WHAT TO WORK ON -
Go through the entries below and copy every line that holds the word "size".

RECORDS TO PROCESS -
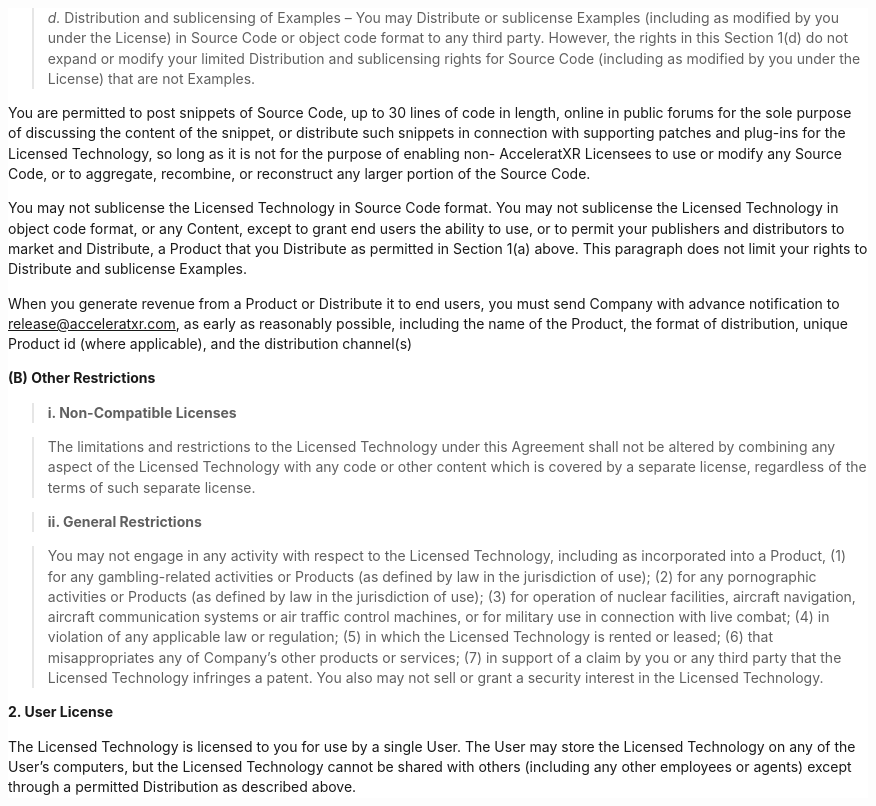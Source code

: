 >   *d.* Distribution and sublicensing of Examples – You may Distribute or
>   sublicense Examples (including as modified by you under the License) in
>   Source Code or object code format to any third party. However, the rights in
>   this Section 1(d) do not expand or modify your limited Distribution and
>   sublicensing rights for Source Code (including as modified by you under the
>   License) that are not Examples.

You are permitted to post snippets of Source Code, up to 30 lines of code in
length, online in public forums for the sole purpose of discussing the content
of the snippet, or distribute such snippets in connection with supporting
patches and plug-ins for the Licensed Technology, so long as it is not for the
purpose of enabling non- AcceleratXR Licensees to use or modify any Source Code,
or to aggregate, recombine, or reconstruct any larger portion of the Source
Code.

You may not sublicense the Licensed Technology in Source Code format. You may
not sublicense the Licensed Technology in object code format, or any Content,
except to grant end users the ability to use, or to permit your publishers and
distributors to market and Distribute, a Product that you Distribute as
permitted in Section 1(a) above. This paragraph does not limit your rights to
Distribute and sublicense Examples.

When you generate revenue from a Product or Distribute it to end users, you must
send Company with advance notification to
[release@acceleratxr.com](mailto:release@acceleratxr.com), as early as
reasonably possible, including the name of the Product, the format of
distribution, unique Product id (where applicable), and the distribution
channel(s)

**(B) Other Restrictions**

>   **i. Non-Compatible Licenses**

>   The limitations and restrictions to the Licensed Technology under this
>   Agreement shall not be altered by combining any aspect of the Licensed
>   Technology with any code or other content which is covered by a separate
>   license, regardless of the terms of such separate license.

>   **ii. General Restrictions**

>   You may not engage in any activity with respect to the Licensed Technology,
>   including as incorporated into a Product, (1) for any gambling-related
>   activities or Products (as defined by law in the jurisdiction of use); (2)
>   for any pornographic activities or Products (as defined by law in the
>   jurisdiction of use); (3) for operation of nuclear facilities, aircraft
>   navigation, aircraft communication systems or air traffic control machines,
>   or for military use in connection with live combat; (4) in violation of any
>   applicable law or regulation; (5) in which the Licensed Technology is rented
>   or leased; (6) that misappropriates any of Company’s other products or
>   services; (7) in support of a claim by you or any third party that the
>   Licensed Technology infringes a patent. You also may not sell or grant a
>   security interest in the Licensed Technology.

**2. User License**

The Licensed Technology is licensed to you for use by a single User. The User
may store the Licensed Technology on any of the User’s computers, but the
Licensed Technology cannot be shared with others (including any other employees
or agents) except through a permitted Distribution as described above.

---

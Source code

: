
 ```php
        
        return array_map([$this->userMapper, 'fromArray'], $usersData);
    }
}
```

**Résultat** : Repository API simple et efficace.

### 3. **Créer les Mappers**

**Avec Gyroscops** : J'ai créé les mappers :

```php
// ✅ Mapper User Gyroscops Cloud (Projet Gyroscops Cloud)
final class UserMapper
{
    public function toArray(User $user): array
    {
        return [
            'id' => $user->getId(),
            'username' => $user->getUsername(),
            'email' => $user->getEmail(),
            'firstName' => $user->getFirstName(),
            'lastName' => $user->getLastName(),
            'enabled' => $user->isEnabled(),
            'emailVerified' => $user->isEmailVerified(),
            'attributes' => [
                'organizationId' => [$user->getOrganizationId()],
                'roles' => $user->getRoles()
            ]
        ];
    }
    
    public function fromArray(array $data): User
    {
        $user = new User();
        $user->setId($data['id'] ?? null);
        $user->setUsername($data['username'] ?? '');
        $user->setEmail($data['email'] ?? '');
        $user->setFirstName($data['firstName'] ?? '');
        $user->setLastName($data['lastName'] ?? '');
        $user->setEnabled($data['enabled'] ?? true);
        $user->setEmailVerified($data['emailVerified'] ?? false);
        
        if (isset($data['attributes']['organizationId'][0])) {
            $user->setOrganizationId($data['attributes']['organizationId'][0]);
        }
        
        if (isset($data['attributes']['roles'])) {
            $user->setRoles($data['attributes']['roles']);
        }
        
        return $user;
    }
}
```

* * *

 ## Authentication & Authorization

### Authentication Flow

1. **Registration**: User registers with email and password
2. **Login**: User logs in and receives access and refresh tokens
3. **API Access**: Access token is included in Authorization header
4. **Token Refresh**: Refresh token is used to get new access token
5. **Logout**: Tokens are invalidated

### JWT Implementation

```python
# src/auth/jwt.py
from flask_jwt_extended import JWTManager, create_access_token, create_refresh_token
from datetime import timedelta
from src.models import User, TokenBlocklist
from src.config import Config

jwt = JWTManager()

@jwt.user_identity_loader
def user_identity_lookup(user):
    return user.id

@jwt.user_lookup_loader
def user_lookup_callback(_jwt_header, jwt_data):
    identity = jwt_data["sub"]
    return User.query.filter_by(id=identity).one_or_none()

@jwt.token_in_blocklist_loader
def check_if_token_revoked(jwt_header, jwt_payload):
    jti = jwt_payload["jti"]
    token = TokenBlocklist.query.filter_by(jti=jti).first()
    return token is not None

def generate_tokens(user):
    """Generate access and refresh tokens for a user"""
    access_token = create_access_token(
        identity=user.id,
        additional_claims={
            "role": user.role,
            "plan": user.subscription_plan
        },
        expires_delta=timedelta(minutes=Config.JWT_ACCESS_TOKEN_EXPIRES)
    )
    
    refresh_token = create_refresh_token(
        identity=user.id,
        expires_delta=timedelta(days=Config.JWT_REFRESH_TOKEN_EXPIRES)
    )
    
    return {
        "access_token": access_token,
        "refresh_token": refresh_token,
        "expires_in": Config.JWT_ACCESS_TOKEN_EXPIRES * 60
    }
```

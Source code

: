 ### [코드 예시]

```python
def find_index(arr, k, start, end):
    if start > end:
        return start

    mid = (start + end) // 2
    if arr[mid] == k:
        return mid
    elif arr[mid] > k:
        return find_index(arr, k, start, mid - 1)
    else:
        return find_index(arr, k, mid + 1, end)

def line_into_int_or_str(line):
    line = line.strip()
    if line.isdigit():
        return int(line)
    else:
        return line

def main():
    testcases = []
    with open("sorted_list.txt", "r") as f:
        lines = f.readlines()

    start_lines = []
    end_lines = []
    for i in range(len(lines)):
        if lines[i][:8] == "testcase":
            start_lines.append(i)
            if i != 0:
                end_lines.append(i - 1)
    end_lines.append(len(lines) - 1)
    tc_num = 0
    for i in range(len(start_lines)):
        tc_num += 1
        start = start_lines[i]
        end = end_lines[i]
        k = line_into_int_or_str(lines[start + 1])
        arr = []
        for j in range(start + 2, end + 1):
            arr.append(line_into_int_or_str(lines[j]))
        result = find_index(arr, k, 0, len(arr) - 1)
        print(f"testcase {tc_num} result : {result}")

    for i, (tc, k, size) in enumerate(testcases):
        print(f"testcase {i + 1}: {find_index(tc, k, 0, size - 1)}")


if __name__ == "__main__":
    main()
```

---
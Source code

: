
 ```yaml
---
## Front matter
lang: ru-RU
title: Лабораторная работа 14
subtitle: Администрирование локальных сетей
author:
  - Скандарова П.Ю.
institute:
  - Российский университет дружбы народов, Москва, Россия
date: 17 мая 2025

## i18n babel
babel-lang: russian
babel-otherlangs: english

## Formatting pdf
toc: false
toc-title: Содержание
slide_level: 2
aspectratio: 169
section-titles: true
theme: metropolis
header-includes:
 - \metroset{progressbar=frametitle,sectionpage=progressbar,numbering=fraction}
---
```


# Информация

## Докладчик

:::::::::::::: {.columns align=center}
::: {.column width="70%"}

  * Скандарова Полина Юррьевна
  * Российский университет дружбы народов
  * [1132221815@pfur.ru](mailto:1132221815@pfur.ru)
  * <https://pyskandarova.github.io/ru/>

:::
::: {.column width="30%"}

EXPECTED ANSWER -
    for i, (tc, k, size) in enumerate(testcases):
        print(f"testcase {i + 1}: {find_index(tc, k, 0, size - 1)}")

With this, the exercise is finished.